The problem: Your task is to print, exactly and only, the lines from the start of the entries below through the line with "### Functionality". Include both ends, but skip the pictures.

Exercise data:
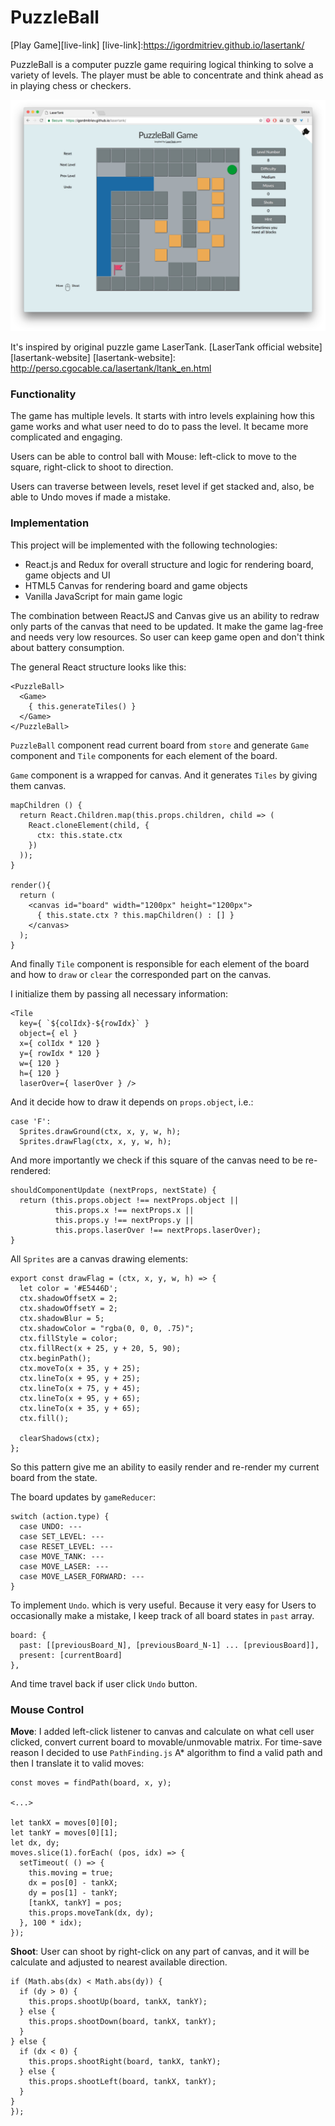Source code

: # PuzzleBall

[Play Game][live-link]
[live-link]:https://igordmitriev.github.io/lasertank/

PuzzleBall is a computer puzzle game requiring logical thinking to solve a variety of levels. The player must be able to concentrate and think ahead as in playing chess or checkers.

![puzzleball](docs/screenshots/puzzleball.png)

It's inspired by original puzzle game LaserTank.
[LaserTank official website][lasertank-website]
[lasertank-website]: http://perso.cgocable.ca/lasertank/ltank_en.html


### Functionality

The game has multiple levels. It starts with intro levels explaining how this game works and what user need to do to pass the level. It became more complicated and engaging.

Users can be able to control ball with Mouse: left-click to move to the square, right-click to shoot to direction.

Users can traverse between levels, reset level if get stacked and, also, be able to Undo moves if made a mistake.

### Implementation

This project will be implemented with the following technologies:
- React.js and Redux for overall structure and logic for rendering board, game objects and UI
- HTML5 Canvas for rendering board and game objects
- Vanilla JavaScript for main game logic

The combination between ReactJS and Canvas give us an ability to redraw only parts of the canvas that need to be updated. It make the game lag-free and needs very low resources. So user can keep game open and don't think about battery consumption.

The general React structure looks like this:

```
<PuzzleBall>
  <Game>
    { this.generateTiles() }
  </Game>
</PuzzleBall>
```
`PuzzleBall` component read current board from `store` and generate `Game` component and `Tile` components for each element of the board.

`Game` component is a wrapped for canvas. And it generates `Tiles` by giving them canvas.

```
mapChildren () {
  return React.Children.map(this.props.children, child => (
    React.cloneElement(child, {
      ctx: this.state.ctx
    })
  ));
}

render(){
  return (
    <canvas id="board" width="1200px" height="1200px">
      { this.state.ctx ? this.mapChildren() : [] }
    </canvas>
  );
}
```

And finally `Tile` component is responsible for each element of the board and how to `draw` or `clear` the corresponded part on the canvas.

I initialize them by passing all necessary information:
```
<Tile
  key={ `${colIdx}-${rowIdx}` }
  object={ el }
  x={ colIdx * 120 }
  y={ rowIdx * 120 }
  w={ 120 }
  h={ 120 }
  laserOver={ laserOver } />
```

And it decide how to draw it depends on `props.object`, i.e.:
```
case 'F':
  Sprites.drawGround(ctx, x, y, w, h);
  Sprites.drawFlag(ctx, x, y, w, h);
```

And more importantly we check if this square of the canvas need to be re-rendered:
```
shouldComponentUpdate (nextProps, nextState) {
  return (this.props.object !== nextProps.object ||
          this.props.x !== nextProps.x ||
          this.props.y !== nextProps.y ||
          this.props.laserOver !== nextProps.laserOver);
}
```

All `Sprites` are a canvas drawing elements:

```
export const drawFlag = (ctx, x, y, w, h) => {
  let color = '#E5446D';
  ctx.shadowOffsetX = 2;
  ctx.shadowOffsetY = 2;
  ctx.shadowBlur = 5;
  ctx.shadowColor = "rgba(0, 0, 0, .75)";
  ctx.fillStyle = color;
  ctx.fillRect(x + 25, y + 20, 5, 90);
  ctx.beginPath();
  ctx.moveTo(x + 35, y + 25);
  ctx.lineTo(x + 95, y + 25);
  ctx.lineTo(x + 75, y + 45);
  ctx.lineTo(x + 95, y + 65);
  ctx.lineTo(x + 35, y + 65);
  ctx.fill();

  clearShadows(ctx);
};
```

So this pattern give me an ability to easily render and re-render my current board from the state.

The board updates by `gameReducer`:
```
switch (action.type) {
  case UNDO: ---
  case SET_LEVEL: ---
  case RESET_LEVEL: ---
  case MOVE_TANK: ---
  case MOVE_LASER: ---
  case MOVE_LASER_FORWARD: ---
}
```

To implement `Undo`. which is very useful. Because it very easy for Users to occasionally make a mistake, I keep track of all board states in `past` array.
```
board: {
  past: [[previousBoard_N], [previousBoard_N-1] ... [previousBoard]],
  present: [currentBoard]
},
```

And time travel back if user click `Undo` button.


### Mouse Control

__Move__: I added left-click listener to canvas and calculate on what cell user clicked, convert current board to movable/unmovable matrix.
For time-save reason I decided to use `PathFinding.js` A* algorithm to find a valid path and then I translate it to valid moves:
```
const moves = findPath(board, x, y);

<...>

let tankX = moves[0][0];
let tankY = moves[0][1];
let dx, dy;
moves.slice(1).forEach( (pos, idx) => {
  setTimeout( () => {
    this.moving = true;
    dx = pos[0] - tankX;
    dy = pos[1] - tankY;
    [tankX, tankY] = pos;
    this.props.moveTank(dx, dy);
  }, 100 * idx);
});
```

__Shoot__: User can shoot by right-click on any part of canvas, and it will be calculate and adjusted to nearest available direction.

```
if (Math.abs(dx) < Math.abs(dy)) {
  if (dy > 0) {
    this.props.shootUp(board, tankX, tankY);
  } else {
    this.props.shootDown(board, tankX, tankY);
  }
} else {
  if (dx < 0) {
    this.props.shootRight(board, tankX, tankY);
  } else {
    this.props.shootLeft(board, tankX, tankY);
  }
}
});
```
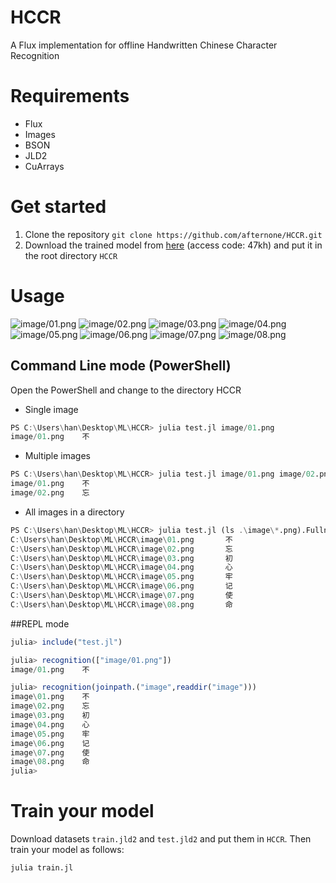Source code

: # HCCR
A Flux implementation for offline Handwritten Chinese Character Recognition

# Requirements
+ Flux
+ Images
+ BSON
+ JLD2
+ CuArrays

# Get started
1. Clone the repository
`git clone https://github.com/afternone/HCCR.git`
2. Download the trained model from [here](https://pan.baidu.com/s/1YP3_KdrrdWQxacU8eyUnXg) (access code: 47kh) and put it in the root directory `HCCR`

# Usage
![image/01.png](https://github.com/afternone/HCCR/blob/master/image/01.png "不")
![image/02.png](https://github.com/afternone/HCCR/blob/master/image/01.png "忘")
![image/03.png](https://github.com/afternone/HCCR/blob/master/image/01.png "初")
![image/04.png](https://github.com/afternone/HCCR/blob/master/image/01.png "心")
![image/05.png](https://github.com/afternone/HCCR/blob/master/image/01.png "牢")
![image/06.png](https://github.com/afternone/HCCR/blob/master/image/01.png "记")
![image/07.png](https://github.com/afternone/HCCR/blob/master/image/01.png "使")
![image/08.png](https://github.com/afternone/HCCR/blob/master/image/01.png "命")

## Command Line mode (PowerShell)
Open the PowerShell and change to the directory HCCR
+ Single image
```julia
PS C:\Users\han\Desktop\ML\HCCR> julia test.jl image/01.png
image/01.png    不
```
+ Multiple images
```julia
PS C:\Users\han\Desktop\ML\HCCR> julia test.jl image/01.png image/02.png
image/01.png    不
image/02.png    忘
```
+ All images in a directory
```julia
PS C:\Users\han\Desktop\ML\HCCR> julia test.jl (ls .\image\*.png).Fullname
C:\Users\han\Desktop\ML\HCCR\image\01.png       不
C:\Users\han\Desktop\ML\HCCR\image\02.png       忘
C:\Users\han\Desktop\ML\HCCR\image\03.png       初
C:\Users\han\Desktop\ML\HCCR\image\04.png       心
C:\Users\han\Desktop\ML\HCCR\image\05.png       牢
C:\Users\han\Desktop\ML\HCCR\image\06.png       记
C:\Users\han\Desktop\ML\HCCR\image\07.png       使
C:\Users\han\Desktop\ML\HCCR\image\08.png       命
```
##REPL mode
```julia
julia> include("test.jl")

julia> recognition(["image/01.png"])
image/01.png    不

julia> recognition(joinpath.("image",readdir("image")))
image\01.png    不
image\02.png    忘
image\03.png    初
image\04.png    心
image\05.png    牢
image\06.png    记
image\07.png    使
image\08.png    命
julia>
```
# Train your model
Download datasets `train.jld2` and `test.jld2` and put them in `HCCR`.
Then train your model as follows:
```julia
julia train.jl
```
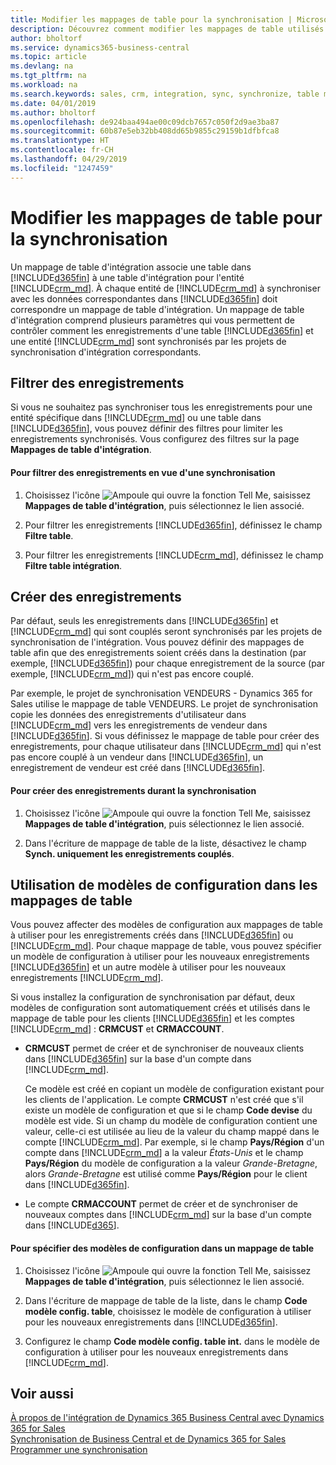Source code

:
 ```yaml
---
title: Modifier les mappages de table pour la synchronisation | Microsoft Docs
description: Découvrez comment modifier les mappages de table utilisés lors de la synchronisation des données entre Business Central et Dynamics 365 for Sales.
author: bholtorf
ms.service: dynamics365-business-central
ms.topic: article
ms.devlang: na
ms.tgt_pltfrm: na
ms.workload: na
ms.search.keywords: sales, crm, integration, sync, synchronize, table mapping
ms.date: 04/01/2019
ms.author: bholtorf
ms.openlocfilehash: de924baa494ae00c09dcb7657c050f2d9ae3ba87
ms.sourcegitcommit: 60b87e5eb32bb408dd65b9855c29159b1dfbfca8
ms.translationtype: HT
ms.contentlocale: fr-CH
ms.lasthandoff: 04/29/2019
ms.locfileid: "1247459"
---
```

# <a name="modify-table-mappings-for-synchronization"></a>Modifier les mappages de table pour la synchronisation
Un mappage de table d'intégration associe une table dans [!INCLUDE[d365fin](includes/d365fin_md.md)] à une table d'intégration pour l'entité [!INCLUDE[crm_md](includes/crm_md.md)]. À chaque entité de [!INCLUDE[crm_md](includes/crm_md.md)] à synchroniser avec les données correspondantes dans [!INCLUDE[d365fin](includes/d365fin_md.md)] doit correspondre un mappage de table d'intégration. Un mappage de table d'intégration comprend plusieurs paramètres qui vous permettent de contrôler comment les enregistrements d'une table [!INCLUDE[d365fin](includes/d365fin_md.md)] et une entité [!INCLUDE[crm_md](includes/crm_md.md)] sont synchronisés par les projets de synchronisation d'intégration correspondants.  

## <a name="filtering-records"></a>Filtrer des enregistrements  
 Si vous ne souhaitez pas synchroniser tous les enregistrements pour une entité spécifique dans [!INCLUDE[crm_md](includes/crm_md.md)] ou une table dans [!INCLUDE[d365fin](includes/d365fin_md.md)], vous pouvez définir des filtres pour limiter les enregistrements synchronisés. Vous configurez des filtres sur la page **Mappages de table d'intégration**.  

#### <a name="to-filter-records-for-synchronization"></a>Pour filtrer des enregistrements en vue d'une synchronisation  
1. Choisissez l'icône ![Ampoule qui ouvre la fonction Tell Me](media/ui-search/search_small.png "Dites-moi ce que vous voulez faire"), saisissez **Mappages de table d'intégration**, puis sélectionnez le lien associé.

2.  Pour filtrer les enregistrements [!INCLUDE[d365fin](includes/d365fin_md.md)], définissez le champ **Filtre table**.  

3.  Pour filtrer les enregistrements [!INCLUDE[crm_md](includes/crm_md.md)], définissez le champ **Filtre table intégration**.  

## <a name="creating-new-records"></a>Créer des enregistrements  
 Par défaut, seuls les enregistrements dans [!INCLUDE[d365fin](includes/d365fin_md.md)] et [!INCLUDE[crm_md](includes/crm_md.md)] qui sont couplés seront synchronisés par les projets de synchronisation de l'intégration. Vous pouvez définir des mappages de table afin que des enregistrements soient créés dans la destination (par exemple, [!INCLUDE[d365fin](includes/d365fin_md.md)]) pour chaque enregistrement de la source (par exemple, [!INCLUDE[crm_md](includes/crm_md.md)]) qui n'est pas encore couplé.  

 Par exemple, le projet de synchronisation VENDEURS - Dynamics 365 for Sales utilise le mappage de table VENDEURS. Le projet de synchronisation copie les données des enregistrements d'utilisateur dans [!INCLUDE[crm_md](includes/crm_md.md)] vers les enregistrements de vendeur dans [!INCLUDE[d365fin](includes/d365fin_md.md)]. Si vous définissez le mappage de table pour créer des enregistrements, pour chaque utilisateur dans [!INCLUDE[crm_md](includes/crm_md.md)] qui n'est pas encore couplé à un vendeur dans [!INCLUDE[d365fin](includes/d365fin_md.md)], un enregistrement de vendeur est créé dans [!INCLUDE[d365fin](includes/d365fin_md.md)].  

#### <a name="to-create-new-records-during-synchronization"></a>Pour créer des enregistrements durant la synchronisation  
1. Choisissez l'icône ![Ampoule qui ouvre la fonction Tell Me](media/ui-search/search_small.png "Dites-moi ce que vous voulez faire"), saisissez **Mappages de table d'intégration**, puis sélectionnez le lien associé.

2.  Dans l'écriture de mappage de table de la liste, désactivez le champ **Synch. uniquement les enregistrements couplés**.  

## <a name="using-configuration-templates-on-table-mappings"></a>Utilisation de modèles de configuration dans les mappages de table
Vous pouvez affecter des modèles de configuration aux mappages de table à utiliser pour les enregistrements créés dans [!INCLUDE[d365fin](includes/d365fin_md.md)] ou [!INCLUDE[crm_md](includes/crm_md.md)]. Pour chaque mappage de table, vous pouvez spécifier un modèle de configuration à utiliser pour les nouveaux enregistrements [!INCLUDE[d365fin](includes/d365fin_md.md)] et un autre modèle à utiliser pour les nouveaux enregistrements [!INCLUDE[crm_md](includes/crm_md.md)].  

Si vous installez la configuration de synchronisation par défaut, deux modèles de configuration sont automatiquement créés et utilisés dans le mappage de table pour les clients [!INCLUDE[d365fin](includes/d365fin_md.md)] et les comptes [!INCLUDE[crm_md](includes/crm_md.md)] : **CRMCUST** et **CRMACCOUNT**.  

-   **CRMCUST** permet de créer et de synchroniser de nouveaux clients dans [!INCLUDE[d365fin](includes/d365fin_md.md)] sur la base d'un compte dans [!INCLUDE[crm_md](includes/crm_md.md)].  

     Ce modèle est créé en copiant un modèle de configuration existant pour les clients de l'application. Le compte **CRMCUST** n'est créé que s'il existe un modèle de configuration et que si le champ **Code devise** du modèle est vide. Si un champ du modèle de configuration contient une valeur, celle-ci est utilisée au lieu de la valeur du champ mappé dans le compte [!INCLUDE[crm_md](includes/crm_md.md)]. Par exemple, si le champ **Pays/Région** d'un compte dans [!INCLUDE[crm_md](includes/crm_md.md)] a la valeur *États-Unis* et le champ **Pays/Région** du modèle de configuration a la valeur *Grande-Bretagne*, alors *Grande-Bretagne* est utilisé comme **Pays/Région** pour le client dans [!INCLUDE[d365fin](includes/d365fin_md.md)].  

-   Le compte **CRMACCOUNT** permet de créer et de synchroniser de nouveaux comptes dans [!INCLUDE[crm_md](includes/crm_md.md)] sur la base d'un compte dans [!INCLUDE[d365](includes/d365fin_md.md)].  

#### <a name="to-specify-configuration-templates-on-a-table-mapping"></a>Pour spécifier des modèles de configuration dans un mappage de table  
1. Choisissez l'icône ![Ampoule qui ouvre la fonction Tell Me](media/ui-search/search_small.png "Dites-moi ce que vous voulez faire"), saisissez **Mappages de table d'intégration**, puis sélectionnez le lien associé.

2.  Dans l'écriture de mappage de table de la liste, dans le champ **Code modèle config. table**, choisissez le modèle de configuration à utiliser pour les nouveaux enregistrements dans [!INCLUDE[d365fin](includes/d365fin_md.md)].  

3.  Configurez le champ **Code modèle config. table int.** dans le modèle de configuration à utiliser pour les nouveaux enregistrements dans [!INCLUDE[crm_md](includes/crm_md.md)].

## <a name="see-also"></a>Voir aussi  
[À propos de l'intégration de Dynamics 365 Business Central avec Dynamics 365 for Sales](admin-prepare-dynamics-365-for-sales-for-integration.md )   
[Synchronisation de Business Central et de Dynamics 365 for Sales](admin-synchronizing-business-central-and-sales.md)   
[Programmer une synchronisation](admin-scheduled-synchronization-using-the-synchronization-job-queue-entries.md)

Result for this task:
Source code

: # PuzzleBall

[Play Game][live-link]
[live-link]:https://igordmitriev.github.io/lasertank/

PuzzleBall is a computer puzzle game requiring logical thinking to solve a variety of levels. The player must be able to concentrate and think ahead as in playing chess or checkers.

![puzzleball](docs/screenshots/puzzleball.png)

It's inspired by original puzzle game LaserTank.
[LaserTank official website][lasertank-website]
[lasertank-website]: http://perso.cgocable.ca/lasertank/ltank_en.html


### Functionality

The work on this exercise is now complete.